EXERCISE DATA ::
#####
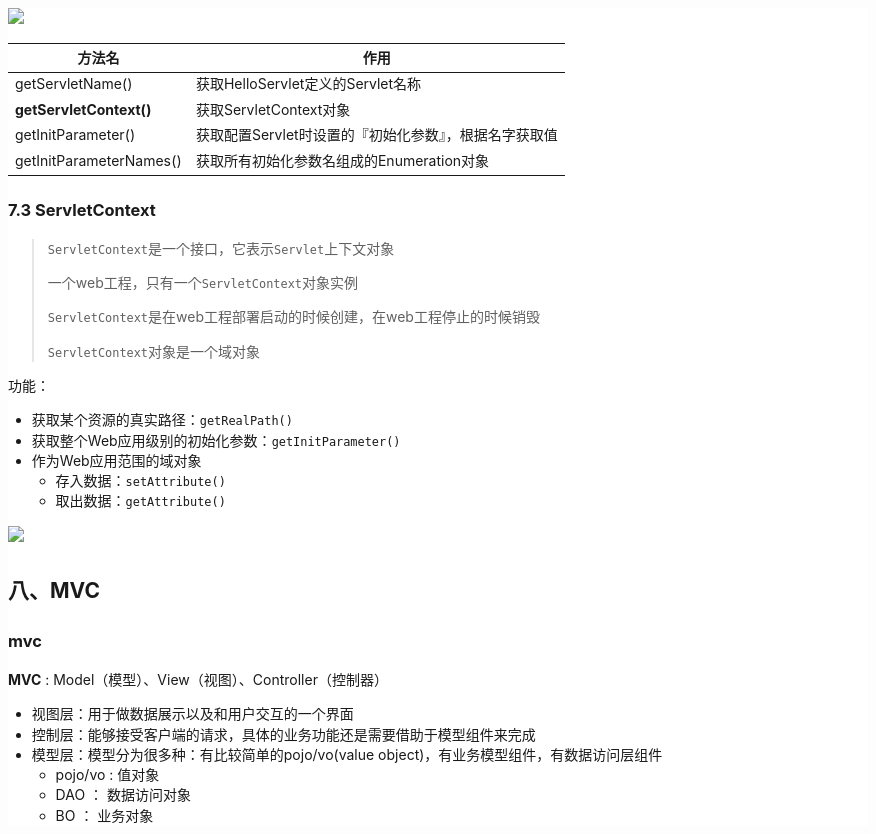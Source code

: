 

![](https://cdn.jsdelivr.net/gh/xrj123123/Images/202306032038312.png)

| 方法名                  | 作用                                                         |
| ----------------------- | ------------------------------------------------------------ |
| getServletName()        | 获取<servlet-name>HelloServlet</servlet-name>定义的Servlet名称 |
| **getServletContext()** | 获取ServletContext对象                                       |
| getInitParameter()      | 获取配置Servlet时设置的『初始化参数』，根据名字获取值        |
| getInitParameterNames() | 获取所有初始化参数名组成的Enumeration对象                    |





### 7.3 ServletContext

> `ServletContext`是一个接口，它表示`Servlet`上下文对象
>
> 一个web工程，只有一个`ServletContext`对象实例
>
> `ServletContext`是在web工程部署启动的时候创建，在web工程停止的时候销毁
>
> `ServletContext`对象是一个域对象



功能：

- 获取某个资源的真实路径：`getRealPath()`
- 获取整个Web应用级别的初始化参数：`getInitParameter()`
- 作为Web应用范围的域对象
  - 存入数据：`setAttribute()`
  - 取出数据：`getAttribute()`





![](https://cdn.jsdelivr.net/gh/xrj123123/Images/202306032047492.png)







## 八、MVC

### mvc

**MVC** : Model（模型）、View（视图）、Controller（控制器）

- 视图层：用于做数据展示以及和用户交互的一个界面
- 控制层：能够接受客户端的请求，具体的业务功能还是需要借助于模型组件来完成
- 模型层：模型分为很多种：有比较简单的pojo/vo(value object)，有业务模型组件，有数据访问层组件
  - pojo/vo : 值对象
  - DAO ： 数据访问对象
  - BO ： 业务对象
#####
WHAT TO DO :: Filter on the word "https": copy each matching line from the entries above.

ANSWER FOR THIS EXERCISE ::
![](https://cdn.jsdelivr.net/gh/xrj123123/Images/202306032038312.png)
![](https://cdn.jsdelivr.net/gh/xrj123123/Images/202306032047492.png)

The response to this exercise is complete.